• _EXERCISE DETAILS_: Each line of the data that includes the string "description" is to be copied out.

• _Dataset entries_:
- Opening Delimiter -
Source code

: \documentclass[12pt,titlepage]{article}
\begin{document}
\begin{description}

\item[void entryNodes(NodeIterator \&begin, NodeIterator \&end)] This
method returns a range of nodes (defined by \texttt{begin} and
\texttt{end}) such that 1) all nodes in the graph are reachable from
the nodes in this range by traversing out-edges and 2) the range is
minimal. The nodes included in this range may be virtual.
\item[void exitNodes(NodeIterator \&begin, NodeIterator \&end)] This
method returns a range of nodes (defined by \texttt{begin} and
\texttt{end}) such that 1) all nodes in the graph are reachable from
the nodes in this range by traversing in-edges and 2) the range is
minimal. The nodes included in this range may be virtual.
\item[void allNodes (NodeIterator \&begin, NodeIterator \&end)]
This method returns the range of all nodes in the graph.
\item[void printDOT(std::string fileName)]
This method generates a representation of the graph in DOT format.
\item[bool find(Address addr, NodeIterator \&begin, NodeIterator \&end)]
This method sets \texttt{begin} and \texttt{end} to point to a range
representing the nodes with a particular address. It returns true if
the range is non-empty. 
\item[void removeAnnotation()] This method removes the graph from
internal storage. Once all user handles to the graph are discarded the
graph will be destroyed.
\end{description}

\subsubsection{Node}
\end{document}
- Closing Delimiter -
• _PROBLEM SOLUTION_:
\begin{description}
\end{description}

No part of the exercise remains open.